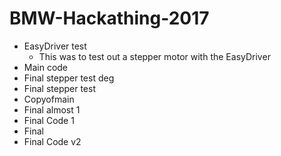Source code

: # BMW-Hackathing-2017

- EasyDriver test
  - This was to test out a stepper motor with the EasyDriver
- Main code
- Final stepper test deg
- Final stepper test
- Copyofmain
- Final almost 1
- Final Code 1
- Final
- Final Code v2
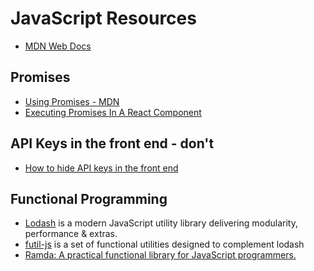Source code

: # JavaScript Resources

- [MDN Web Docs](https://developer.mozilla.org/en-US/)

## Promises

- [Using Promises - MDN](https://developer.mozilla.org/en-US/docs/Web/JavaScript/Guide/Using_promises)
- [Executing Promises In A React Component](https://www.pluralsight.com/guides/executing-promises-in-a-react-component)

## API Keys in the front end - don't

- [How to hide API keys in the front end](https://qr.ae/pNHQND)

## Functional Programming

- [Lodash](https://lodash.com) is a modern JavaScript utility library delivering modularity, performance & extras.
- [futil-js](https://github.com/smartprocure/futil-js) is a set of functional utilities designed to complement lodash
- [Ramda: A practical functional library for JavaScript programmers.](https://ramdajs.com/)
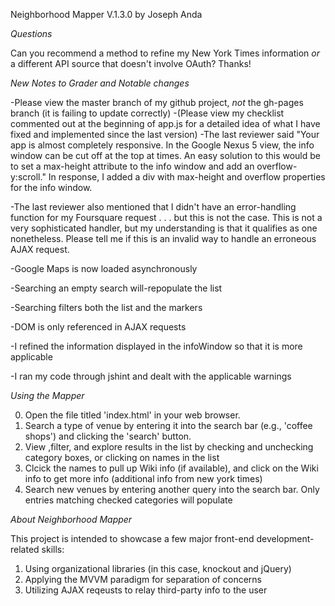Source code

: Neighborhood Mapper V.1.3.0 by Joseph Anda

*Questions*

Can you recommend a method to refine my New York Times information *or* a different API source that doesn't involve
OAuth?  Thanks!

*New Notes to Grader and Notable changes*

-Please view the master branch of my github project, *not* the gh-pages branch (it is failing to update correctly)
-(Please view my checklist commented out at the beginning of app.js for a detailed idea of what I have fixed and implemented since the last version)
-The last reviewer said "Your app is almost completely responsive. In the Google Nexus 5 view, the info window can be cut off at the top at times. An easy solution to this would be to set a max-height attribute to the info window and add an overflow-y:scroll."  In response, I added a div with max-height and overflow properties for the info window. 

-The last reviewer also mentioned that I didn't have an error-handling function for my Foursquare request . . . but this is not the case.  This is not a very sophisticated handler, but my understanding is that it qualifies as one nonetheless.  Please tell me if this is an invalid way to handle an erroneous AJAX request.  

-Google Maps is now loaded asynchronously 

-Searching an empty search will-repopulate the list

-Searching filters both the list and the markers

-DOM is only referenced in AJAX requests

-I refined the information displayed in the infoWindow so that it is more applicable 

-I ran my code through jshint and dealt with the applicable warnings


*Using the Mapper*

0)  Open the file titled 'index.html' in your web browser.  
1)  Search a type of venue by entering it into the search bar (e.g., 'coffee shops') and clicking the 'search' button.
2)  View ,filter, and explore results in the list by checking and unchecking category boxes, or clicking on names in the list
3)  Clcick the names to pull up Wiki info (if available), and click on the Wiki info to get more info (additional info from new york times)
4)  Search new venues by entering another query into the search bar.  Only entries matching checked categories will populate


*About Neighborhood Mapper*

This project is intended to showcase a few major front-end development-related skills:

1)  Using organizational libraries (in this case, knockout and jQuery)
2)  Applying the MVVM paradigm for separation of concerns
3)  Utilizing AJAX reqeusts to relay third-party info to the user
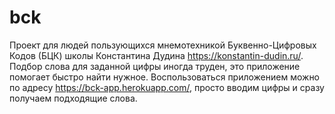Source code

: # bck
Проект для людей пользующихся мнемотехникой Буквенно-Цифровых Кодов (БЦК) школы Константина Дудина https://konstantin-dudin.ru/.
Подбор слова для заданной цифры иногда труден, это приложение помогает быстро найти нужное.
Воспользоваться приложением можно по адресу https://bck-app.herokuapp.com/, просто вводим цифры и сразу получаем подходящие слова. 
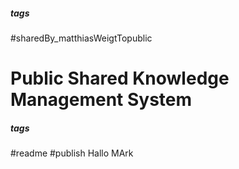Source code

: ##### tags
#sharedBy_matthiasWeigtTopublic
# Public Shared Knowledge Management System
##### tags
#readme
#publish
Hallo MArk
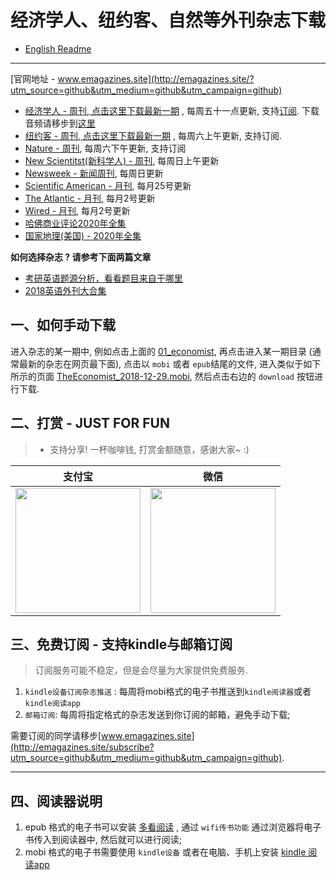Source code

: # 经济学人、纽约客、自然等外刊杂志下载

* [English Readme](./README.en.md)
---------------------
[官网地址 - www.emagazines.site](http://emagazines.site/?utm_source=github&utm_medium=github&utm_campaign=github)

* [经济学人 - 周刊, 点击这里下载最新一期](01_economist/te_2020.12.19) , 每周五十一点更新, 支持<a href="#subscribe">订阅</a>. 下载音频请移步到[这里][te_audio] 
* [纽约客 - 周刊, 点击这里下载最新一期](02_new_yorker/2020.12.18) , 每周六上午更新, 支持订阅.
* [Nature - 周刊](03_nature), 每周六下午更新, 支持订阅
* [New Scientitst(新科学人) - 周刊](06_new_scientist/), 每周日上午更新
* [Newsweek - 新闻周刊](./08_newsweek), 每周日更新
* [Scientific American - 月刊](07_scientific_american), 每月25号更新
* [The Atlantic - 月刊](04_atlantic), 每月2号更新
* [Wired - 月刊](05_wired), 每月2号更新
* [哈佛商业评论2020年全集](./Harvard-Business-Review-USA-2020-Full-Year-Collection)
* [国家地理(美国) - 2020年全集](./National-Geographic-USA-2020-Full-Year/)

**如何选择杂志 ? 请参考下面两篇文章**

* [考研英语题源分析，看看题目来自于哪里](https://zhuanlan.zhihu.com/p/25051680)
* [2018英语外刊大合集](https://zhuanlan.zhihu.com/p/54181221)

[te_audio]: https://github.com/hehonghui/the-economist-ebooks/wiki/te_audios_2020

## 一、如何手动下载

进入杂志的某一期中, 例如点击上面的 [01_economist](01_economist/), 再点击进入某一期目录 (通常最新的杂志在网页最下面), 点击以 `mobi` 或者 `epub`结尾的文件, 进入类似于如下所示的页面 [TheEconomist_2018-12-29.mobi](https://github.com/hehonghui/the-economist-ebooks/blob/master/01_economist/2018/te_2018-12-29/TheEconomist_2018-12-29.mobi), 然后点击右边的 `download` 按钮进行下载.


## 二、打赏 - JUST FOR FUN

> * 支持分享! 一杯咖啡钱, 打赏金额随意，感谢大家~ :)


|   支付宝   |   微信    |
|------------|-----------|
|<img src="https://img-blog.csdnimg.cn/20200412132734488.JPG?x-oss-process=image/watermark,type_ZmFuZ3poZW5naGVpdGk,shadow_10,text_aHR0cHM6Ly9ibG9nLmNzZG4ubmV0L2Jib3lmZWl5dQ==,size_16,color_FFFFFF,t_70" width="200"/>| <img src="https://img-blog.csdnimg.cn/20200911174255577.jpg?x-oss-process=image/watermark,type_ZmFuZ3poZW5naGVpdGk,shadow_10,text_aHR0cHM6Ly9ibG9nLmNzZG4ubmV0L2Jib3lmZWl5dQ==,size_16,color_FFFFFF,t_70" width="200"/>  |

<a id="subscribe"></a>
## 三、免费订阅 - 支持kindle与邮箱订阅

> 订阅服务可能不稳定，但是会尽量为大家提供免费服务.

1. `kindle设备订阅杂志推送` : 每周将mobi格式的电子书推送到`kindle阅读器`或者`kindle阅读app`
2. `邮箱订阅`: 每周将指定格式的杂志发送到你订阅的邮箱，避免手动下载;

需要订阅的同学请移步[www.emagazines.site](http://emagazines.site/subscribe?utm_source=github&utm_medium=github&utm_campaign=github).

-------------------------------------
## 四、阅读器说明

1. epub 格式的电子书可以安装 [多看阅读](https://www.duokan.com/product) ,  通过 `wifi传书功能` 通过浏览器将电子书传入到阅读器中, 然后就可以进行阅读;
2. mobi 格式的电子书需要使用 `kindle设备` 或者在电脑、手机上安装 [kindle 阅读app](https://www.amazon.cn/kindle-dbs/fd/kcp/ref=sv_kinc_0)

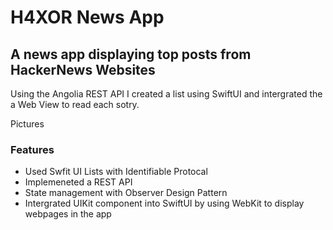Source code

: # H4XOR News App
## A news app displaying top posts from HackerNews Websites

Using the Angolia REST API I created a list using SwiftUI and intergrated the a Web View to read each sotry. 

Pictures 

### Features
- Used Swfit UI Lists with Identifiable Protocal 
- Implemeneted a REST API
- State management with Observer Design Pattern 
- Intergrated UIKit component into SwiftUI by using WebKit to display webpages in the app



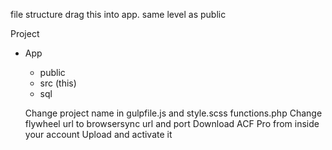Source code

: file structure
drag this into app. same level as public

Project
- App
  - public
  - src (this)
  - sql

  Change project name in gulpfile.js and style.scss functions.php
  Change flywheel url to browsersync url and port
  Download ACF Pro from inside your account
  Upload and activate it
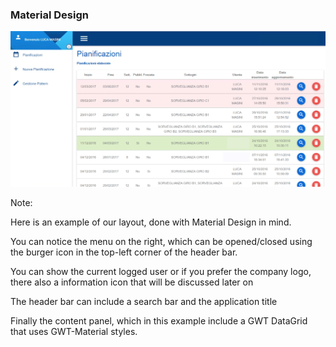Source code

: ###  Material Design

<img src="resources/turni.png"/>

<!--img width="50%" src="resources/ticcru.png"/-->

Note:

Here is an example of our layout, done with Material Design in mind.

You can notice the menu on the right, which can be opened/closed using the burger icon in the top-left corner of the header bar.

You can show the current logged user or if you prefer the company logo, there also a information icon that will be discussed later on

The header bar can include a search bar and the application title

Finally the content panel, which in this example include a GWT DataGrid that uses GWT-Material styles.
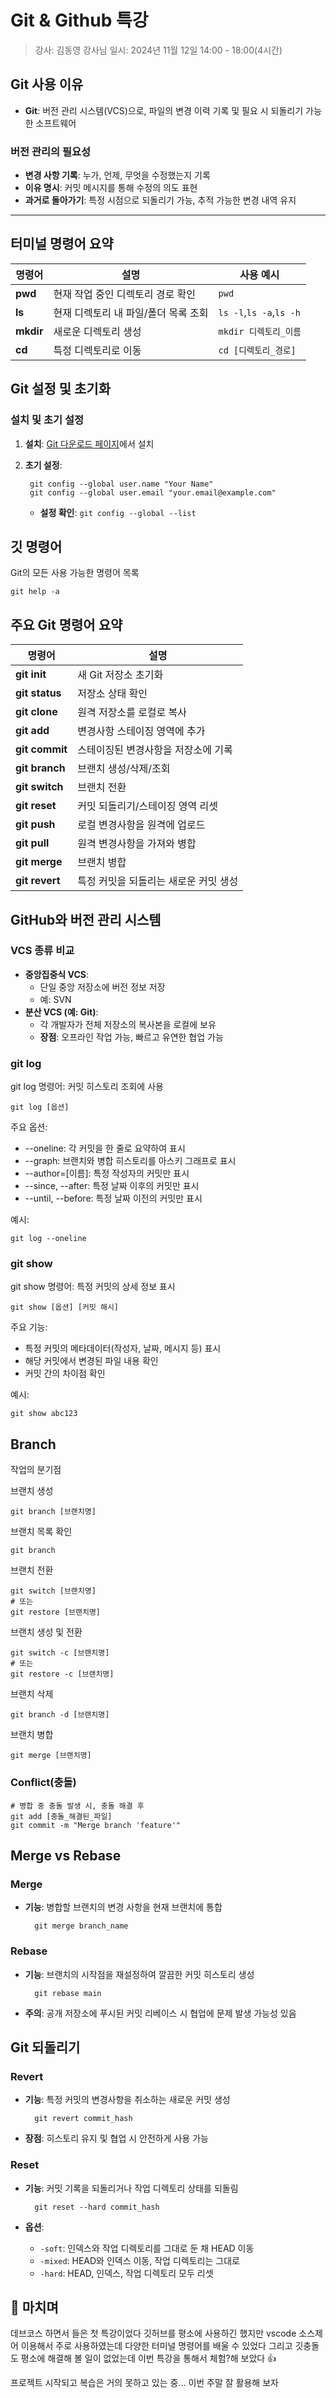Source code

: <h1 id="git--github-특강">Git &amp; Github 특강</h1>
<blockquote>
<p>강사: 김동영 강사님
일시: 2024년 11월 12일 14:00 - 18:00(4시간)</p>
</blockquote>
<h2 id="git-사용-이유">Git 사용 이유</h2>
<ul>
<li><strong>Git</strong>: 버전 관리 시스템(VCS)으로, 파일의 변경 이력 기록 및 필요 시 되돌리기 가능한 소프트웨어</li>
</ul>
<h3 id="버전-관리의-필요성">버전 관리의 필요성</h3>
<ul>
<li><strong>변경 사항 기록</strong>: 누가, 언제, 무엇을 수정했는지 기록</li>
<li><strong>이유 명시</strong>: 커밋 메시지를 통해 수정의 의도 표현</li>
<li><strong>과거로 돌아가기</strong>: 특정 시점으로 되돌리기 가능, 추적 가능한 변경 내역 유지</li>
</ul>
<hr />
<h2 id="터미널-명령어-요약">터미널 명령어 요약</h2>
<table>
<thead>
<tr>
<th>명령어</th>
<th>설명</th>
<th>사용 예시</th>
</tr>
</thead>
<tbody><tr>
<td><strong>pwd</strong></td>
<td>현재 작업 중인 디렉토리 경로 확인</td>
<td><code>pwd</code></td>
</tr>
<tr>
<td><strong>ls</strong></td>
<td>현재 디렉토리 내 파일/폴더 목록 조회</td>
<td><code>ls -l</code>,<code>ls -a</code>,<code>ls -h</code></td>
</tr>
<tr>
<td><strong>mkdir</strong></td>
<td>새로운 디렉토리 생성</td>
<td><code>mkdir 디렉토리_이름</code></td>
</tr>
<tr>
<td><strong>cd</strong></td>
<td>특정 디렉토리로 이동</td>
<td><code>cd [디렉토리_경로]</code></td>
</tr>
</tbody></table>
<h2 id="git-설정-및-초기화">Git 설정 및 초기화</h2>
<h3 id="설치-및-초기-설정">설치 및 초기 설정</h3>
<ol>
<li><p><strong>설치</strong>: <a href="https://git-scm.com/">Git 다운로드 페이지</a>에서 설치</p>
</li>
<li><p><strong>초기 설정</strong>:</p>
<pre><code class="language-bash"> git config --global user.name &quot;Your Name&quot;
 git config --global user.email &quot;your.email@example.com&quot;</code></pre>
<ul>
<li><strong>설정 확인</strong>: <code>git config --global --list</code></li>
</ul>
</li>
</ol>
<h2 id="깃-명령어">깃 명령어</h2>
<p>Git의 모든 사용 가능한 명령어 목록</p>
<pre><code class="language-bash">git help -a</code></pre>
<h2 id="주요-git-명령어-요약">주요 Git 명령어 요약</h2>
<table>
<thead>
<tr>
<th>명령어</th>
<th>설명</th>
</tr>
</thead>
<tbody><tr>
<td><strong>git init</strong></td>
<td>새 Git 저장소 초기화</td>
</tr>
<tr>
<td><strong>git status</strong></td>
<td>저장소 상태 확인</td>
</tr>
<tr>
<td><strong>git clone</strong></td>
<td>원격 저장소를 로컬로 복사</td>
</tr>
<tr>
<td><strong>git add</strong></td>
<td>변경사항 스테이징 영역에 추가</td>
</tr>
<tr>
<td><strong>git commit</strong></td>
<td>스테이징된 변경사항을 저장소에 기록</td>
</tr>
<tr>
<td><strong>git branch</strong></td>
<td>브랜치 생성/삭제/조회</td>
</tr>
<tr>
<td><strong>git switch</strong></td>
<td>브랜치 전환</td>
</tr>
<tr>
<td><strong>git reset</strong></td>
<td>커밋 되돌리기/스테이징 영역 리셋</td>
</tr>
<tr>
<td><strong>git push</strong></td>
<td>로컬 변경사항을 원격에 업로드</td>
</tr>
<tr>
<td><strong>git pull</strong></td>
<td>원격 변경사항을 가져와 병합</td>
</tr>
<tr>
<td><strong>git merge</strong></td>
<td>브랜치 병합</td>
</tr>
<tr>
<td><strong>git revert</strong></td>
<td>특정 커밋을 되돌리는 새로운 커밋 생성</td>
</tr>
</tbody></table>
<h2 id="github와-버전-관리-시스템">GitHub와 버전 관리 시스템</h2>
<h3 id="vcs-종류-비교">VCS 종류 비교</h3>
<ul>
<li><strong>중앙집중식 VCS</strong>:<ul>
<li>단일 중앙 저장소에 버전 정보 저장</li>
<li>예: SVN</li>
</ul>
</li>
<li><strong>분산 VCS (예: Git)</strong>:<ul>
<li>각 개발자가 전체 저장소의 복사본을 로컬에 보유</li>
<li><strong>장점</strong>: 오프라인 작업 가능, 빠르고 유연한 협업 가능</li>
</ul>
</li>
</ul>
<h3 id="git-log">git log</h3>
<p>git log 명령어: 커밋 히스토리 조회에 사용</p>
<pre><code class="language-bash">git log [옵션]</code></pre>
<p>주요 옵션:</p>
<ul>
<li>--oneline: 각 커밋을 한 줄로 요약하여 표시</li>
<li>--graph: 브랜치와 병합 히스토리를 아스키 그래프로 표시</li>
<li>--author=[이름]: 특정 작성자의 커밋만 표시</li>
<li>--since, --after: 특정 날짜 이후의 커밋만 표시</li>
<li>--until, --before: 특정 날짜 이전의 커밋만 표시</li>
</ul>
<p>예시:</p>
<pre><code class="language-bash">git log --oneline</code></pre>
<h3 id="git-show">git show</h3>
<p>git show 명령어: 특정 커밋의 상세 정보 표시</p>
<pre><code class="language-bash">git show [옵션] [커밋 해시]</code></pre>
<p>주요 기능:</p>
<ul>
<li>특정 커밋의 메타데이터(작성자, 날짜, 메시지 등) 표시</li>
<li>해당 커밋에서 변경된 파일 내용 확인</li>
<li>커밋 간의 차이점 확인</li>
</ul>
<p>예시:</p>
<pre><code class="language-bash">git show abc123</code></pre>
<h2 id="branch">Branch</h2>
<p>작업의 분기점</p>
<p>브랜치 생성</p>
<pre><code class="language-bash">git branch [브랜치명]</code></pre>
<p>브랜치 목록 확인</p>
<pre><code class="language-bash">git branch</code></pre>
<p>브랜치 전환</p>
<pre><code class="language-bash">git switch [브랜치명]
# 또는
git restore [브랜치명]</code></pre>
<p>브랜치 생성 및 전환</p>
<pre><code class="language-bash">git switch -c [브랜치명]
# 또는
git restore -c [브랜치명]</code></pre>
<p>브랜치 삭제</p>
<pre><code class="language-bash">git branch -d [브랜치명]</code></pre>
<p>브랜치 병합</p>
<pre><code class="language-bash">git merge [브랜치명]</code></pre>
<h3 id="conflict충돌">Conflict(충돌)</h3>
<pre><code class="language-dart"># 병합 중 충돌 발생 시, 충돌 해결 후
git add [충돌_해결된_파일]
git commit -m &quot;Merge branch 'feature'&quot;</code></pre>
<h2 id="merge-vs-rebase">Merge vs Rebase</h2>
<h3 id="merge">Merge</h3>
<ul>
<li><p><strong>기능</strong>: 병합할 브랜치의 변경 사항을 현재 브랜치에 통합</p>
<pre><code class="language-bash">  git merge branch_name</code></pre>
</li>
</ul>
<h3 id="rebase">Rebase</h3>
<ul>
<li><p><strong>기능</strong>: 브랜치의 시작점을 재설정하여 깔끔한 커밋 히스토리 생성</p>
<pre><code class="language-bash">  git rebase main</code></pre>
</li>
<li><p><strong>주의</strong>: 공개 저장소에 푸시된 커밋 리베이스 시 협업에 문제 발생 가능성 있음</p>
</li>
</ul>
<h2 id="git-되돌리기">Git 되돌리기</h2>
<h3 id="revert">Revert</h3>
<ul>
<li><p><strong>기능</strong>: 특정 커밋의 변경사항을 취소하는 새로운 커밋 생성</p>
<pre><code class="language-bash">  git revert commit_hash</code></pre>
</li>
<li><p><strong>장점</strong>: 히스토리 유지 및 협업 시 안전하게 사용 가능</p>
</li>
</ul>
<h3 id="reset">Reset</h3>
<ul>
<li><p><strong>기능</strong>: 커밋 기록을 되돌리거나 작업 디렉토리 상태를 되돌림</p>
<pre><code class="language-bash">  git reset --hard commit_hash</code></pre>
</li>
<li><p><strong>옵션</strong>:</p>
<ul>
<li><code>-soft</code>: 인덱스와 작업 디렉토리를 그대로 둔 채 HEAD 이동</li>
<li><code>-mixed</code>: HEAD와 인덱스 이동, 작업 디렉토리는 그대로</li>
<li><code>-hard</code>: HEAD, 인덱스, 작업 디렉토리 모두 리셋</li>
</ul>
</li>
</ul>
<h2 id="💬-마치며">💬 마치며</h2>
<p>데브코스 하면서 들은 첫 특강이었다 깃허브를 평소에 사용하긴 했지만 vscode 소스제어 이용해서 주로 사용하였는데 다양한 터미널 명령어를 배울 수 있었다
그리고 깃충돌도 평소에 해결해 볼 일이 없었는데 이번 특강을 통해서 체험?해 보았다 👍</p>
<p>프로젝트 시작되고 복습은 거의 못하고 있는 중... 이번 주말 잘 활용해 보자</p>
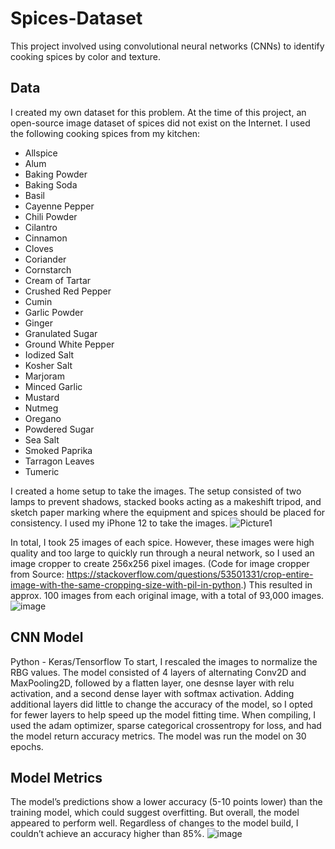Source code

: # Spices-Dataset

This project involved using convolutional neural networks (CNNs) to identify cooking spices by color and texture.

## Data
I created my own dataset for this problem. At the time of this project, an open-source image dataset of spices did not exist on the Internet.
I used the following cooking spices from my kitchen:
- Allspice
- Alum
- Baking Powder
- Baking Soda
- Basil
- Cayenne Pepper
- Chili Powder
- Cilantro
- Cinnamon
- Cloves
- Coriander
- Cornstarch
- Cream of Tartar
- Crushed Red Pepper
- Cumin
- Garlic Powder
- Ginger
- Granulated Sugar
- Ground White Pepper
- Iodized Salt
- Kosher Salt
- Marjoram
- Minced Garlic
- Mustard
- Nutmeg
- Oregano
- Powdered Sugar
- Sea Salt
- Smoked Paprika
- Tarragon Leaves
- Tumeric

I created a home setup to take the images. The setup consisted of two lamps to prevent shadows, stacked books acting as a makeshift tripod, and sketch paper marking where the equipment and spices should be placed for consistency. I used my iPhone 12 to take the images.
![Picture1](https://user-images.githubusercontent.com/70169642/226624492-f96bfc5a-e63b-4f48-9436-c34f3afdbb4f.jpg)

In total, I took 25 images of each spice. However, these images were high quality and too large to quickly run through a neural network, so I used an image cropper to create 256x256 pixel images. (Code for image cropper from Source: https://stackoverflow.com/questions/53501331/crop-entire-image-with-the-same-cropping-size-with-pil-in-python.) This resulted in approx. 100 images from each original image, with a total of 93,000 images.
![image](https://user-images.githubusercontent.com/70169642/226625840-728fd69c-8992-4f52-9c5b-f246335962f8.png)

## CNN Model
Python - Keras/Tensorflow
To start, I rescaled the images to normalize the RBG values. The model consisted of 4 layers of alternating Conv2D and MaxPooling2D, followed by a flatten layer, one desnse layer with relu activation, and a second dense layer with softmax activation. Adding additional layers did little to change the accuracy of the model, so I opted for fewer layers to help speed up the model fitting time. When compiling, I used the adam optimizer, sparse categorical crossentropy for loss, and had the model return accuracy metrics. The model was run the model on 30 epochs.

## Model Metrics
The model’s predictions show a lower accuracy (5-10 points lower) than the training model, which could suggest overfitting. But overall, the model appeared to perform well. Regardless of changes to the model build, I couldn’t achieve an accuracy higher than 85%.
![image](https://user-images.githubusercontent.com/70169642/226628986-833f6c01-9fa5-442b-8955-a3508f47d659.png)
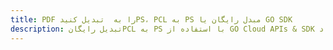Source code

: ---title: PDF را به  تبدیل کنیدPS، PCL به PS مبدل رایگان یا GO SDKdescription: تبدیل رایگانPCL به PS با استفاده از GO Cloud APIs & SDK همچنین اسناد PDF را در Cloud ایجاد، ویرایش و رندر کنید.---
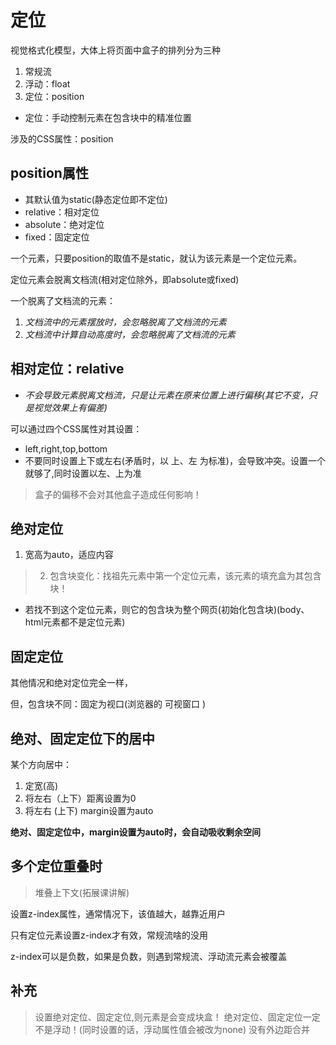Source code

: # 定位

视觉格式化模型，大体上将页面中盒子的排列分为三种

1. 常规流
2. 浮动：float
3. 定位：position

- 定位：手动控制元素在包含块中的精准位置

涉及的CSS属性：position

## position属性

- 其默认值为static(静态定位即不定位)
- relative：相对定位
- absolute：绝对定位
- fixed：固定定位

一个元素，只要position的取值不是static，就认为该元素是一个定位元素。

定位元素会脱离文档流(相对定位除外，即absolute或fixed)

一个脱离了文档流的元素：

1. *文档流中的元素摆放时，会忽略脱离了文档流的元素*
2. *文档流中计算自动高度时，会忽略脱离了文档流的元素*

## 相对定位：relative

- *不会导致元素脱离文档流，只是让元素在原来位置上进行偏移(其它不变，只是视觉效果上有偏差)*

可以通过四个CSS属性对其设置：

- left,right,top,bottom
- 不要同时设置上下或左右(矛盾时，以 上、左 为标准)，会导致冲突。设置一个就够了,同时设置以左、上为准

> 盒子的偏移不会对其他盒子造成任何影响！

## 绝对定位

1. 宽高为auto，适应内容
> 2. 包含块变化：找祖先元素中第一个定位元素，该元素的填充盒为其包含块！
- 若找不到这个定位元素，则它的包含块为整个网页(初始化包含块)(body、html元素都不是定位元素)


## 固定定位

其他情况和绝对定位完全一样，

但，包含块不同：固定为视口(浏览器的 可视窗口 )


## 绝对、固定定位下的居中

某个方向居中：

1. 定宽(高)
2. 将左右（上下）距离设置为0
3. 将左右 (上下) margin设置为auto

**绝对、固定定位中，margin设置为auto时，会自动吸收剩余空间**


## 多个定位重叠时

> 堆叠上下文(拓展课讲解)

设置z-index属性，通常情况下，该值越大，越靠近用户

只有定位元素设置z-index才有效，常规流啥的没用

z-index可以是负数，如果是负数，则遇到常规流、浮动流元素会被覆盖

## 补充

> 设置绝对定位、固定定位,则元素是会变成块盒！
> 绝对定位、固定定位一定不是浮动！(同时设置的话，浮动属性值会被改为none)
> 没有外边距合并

******

Work required: Those lines of the records above that run from the one containing "- Final Code v2" through the one containing "-Please view the" should be returned exactly, with no pictures among them.

Answer to this exercise:
- Final Code v2
Source code

: # JavaScript Resources

- [MDN Web Docs](https://developer.mozilla.org/en-US/)

## Promises

- [Using Promises - MDN](https://developer.mozilla.org/en-US/docs/Web/JavaScript/Guide/Using_promises)
- [Executing Promises In A React Component](https://www.pluralsight.com/guides/executing-promises-in-a-react-component)

## API Keys in the front end - don't

- [How to hide API keys in the front end](https://qr.ae/pNHQND)

## Functional Programming

- [Lodash](https://lodash.com) is a modern JavaScript utility library delivering modularity, performance & extras.
- [futil-js](https://github.com/smartprocure/futil-js) is a set of functional utilities designed to complement lodash
- [Ramda: A practical functional library for JavaScript programmers.](https://ramdajs.com/)
Source code

: Neighborhood Mapper V.1.3.0 by Joseph Anda

*Questions*

Can you recommend a method to refine my New York Times information *or* a different API source that doesn't involve
OAuth?  Thanks!

*New Notes to Grader and Notable changes*

-Please view the master branch of my github project, *not* the gh-pages branch (it is failing to update correctly)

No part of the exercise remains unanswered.